Ecoles incendiées en Belgique : la controverse autour du programme d'éducation sexuelle qui alimente les fausses informations et les théories du complot
4 minutesEcoles incendiées en Belgique : la controverse autour du programme d’éducation sexuelle
La rentrée scolaire belge est marquée par une vive polémique concernant le programme d’« éducation à la vie relationnelle, affective et sexuelle » (Evras). Des parents mal informés s’inquiètent de l’hypersexualisation supposée de leurs enfants.
Des fausses informations et des théories du complot
Dimanche 17 septembre, environ 1 500 personnes ont manifesté à Bruxelles contre le programme d’Evras, porté par la ministre francophone de l’éducation. Certaines communautés catholiques et musulmanes y voient un projet de sexualisation des enfants, voire de pédophilie institutionnelle. Des fausses informations ont été largement diffusées, notamment par le biais des réseaux sociaux, alimentant les théories du complot.
Un programme mal compris et des réactions exagérées
Certains témoignages relayés sur TikTok ont suscité la colère et l’inquiétude, mais ils comportent de nombreuses incohérences et approximations. Il est important de souligner que le programme d’Evras vise avant tout à promouvoir le respect d’autrui, l’égalité, et à prévenir la violence dans les relations amoureuses. Il n’est nulle part question de gestes sexuels, mais simplement de dialogues et d’échanges. Plusieurs pétitions ont été lancées, mais elles témoignent d’une certaine confusion puisqu’elles appellent à la réaction du ministre de l’éducation français, Gabriel Attal, alors que le programme Evras concerne uniquement la Belgique.

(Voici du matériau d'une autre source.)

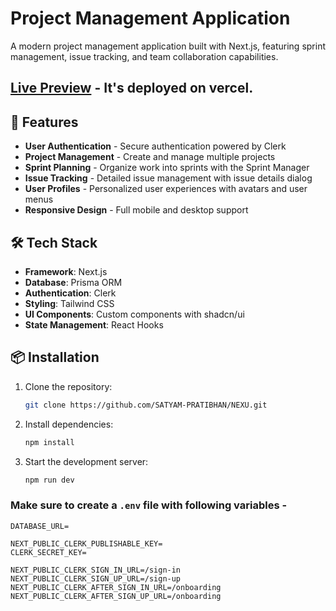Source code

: # Project Management Application

A modern project management application built with Next.js, featuring sprint management, issue tracking, and team collaboration capabilities.

## [Live Preview](https://nexu-ncdn50xfs-satyampratibhan-gmailcoms-projects.vercel.app) - It's deployed on vercel.

## 🚀 Features

- **User Authentication** - Secure authentication powered by Clerk
- **Project Management** - Create and manage multiple projects
- **Sprint Planning** - Organize work into sprints with the Sprint Manager
- **Issue Tracking** - Detailed issue management with issue details dialog
- **User Profiles** - Personalized user experiences with avatars and user menus
- **Responsive Design** - Full mobile and desktop support

## 🛠️ Tech Stack

- **Framework**: Next.js
- **Database**: Prisma ORM
- **Authentication**: Clerk
- **Styling**: Tailwind CSS
- **UI Components**: Custom components with shadcn/ui
- **State Management**: React Hooks

## 📦 Installation

1. Clone the repository: 
    ```bash
    git clone https://github.com/SATYAM-PRATIBHAN/NEXU.git
    ```
2. Install dependencies:
    ```bash
    npm install
    ```
3. Start the development server:
    ```bash
    npm run dev
    ```

### Make sure to create a `.env` file with following variables -

```
DATABASE_URL=

NEXT_PUBLIC_CLERK_PUBLISHABLE_KEY=
CLERK_SECRET_KEY=

NEXT_PUBLIC_CLERK_SIGN_IN_URL=/sign-in
NEXT_PUBLIC_CLERK_SIGN_UP_URL=/sign-up
NEXT_PUBLIC_CLERK_AFTER_SIGN_IN_URL=/onboarding
NEXT_PUBLIC_CLERK_AFTER_SIGN_UP_URL=/onboarding
```
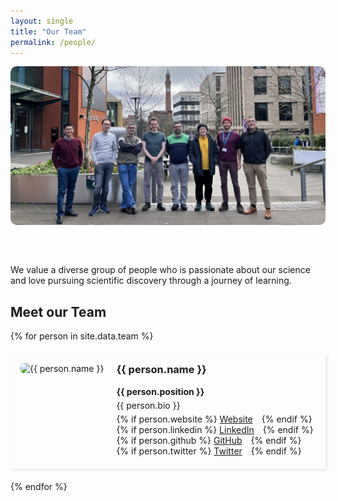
 ```yaml
---
layout: single
title: "Our Team"
permalink: /people/
---
```


<div class="team-photo">
  <img src="/assets/images/group-photo-2024.jpg" alt="Our Team" class="team-photo">
</div>

We value a diverse group of people who is passionate about our science and love pursuing scientific discovery through a journey of learning. 

## Meet our Team

<div class="team">
  {% for person in site.data.team %}
  <div class="team-member">
    <div class="team-member-photo">
      <img src="{{ person.photo }}" alt="{{ person.name }}">
    </div>
    <div class="team-member-info">
      <h3>{{ person.name }}</h3>
      <p><strong>{{ person.position }}</strong></p>
      <p>{{ person.bio }}</p>
      <p>
        {% if person.website %}
        <a href="{{ person.website }}" target="_blank"><i class="fas fa-globe"></i> Website</a>
        {% endif %}
        {% if person.linkedin %}
        <a href="{{ person.linkedin }}" target="_blank"><i class="fab fa-linkedin"></i> LinkedIn</a>
        {% endif %}
        {% if person.github %}
        <a href="{{ person.github }}" target="_blank"><i class="fab fa-github"></i> GitHub</a>
        {% endif %}
        {% if person.twitter %}
        <a href="{{ person.twitter }}" target="_blank"><i class="fab fa-twitter"></i> Twitter</a>
        {% endif %}
      </p>
    </div>
  </div>
  {% endfor %}
</div>

<style>
.team-photo {
  text-align: center;
  margin-bottom: 30px;
}

.team-photo img {
  max-width: 100%;
  height: auto;
  border-radius: 10px;
}

.team {
  display: flex;
  flex-direction: column;
  gap: 20px;
}

.team-member {
  display: flex;
  flex-direction: row;
  align-items: flex-start;
  border: 0px solid #ddd;
  padding: 15px;
  box-shadow: 2px 2px 5px rgba(0,0,0,0.1);
}

.team-member-photo img {
  width: 150px;
  height: 150px;
  object-fit: cover;
  border-radius: 10px;
  margin-right: 20px;
}

.team-member-info {
  flex: 1;
}

.team-member-info h3 {
  margin-top: 0;
}

.team-member-info p {
  margin: 5px 0;
}

.team-member-info a {
  margin-right: 10px;
}
</style>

Des pétitions alarmantes circulent sur les cours d’éducation sexuelle dans les écoles belges
Une seconde pétition apparaît vers le 13 septembre sur le site Les Lignes Bougent. Elle affirme que les cours d’éducation à la vie relationnelle, affective et sexuelle (EVRAS) vont enseigner aux enfants dès l’âge de 5 ans la masturbation, la pornographie, et les soumettre à des intervenants extérieurs. Le rappeur Roff, avec ses 800 000 abonnés, partage cette pétition sur les réseaux sociaux, appelant ses fans à la signer pour protéger les enfants. En quelques jours, elle réunit 25 000 signataires, principalement des mères.
Une désinformation sur les âges et les thèmes abordés
Cependant, selon le site belge RTL, le rappeur Roff est mal informé. En réalité, les cours d’EVRAS ne visent pas les enfants de 5 et 9 ans, mais les élèves de 12 et 15 ans. Le guide Evras n’aborde la question de la masturbation qu’avec les 12-14 ans, et non dès l’âge de 5 ans. La ministre belge de l’Éducation, Caroline Désir, s’indigne de cette désinformation et déclare qu’il est inadmissible de faire peur aux parents sur ce sujet. De plus, la pornographie est discutée avec les enfants de 9-11 ans afin d’évaluer son influence positive et négative et de développer leur sens critique. Les animations sont basées sur les questions spontanées des élèves, et non sur l’imposition de thèmes.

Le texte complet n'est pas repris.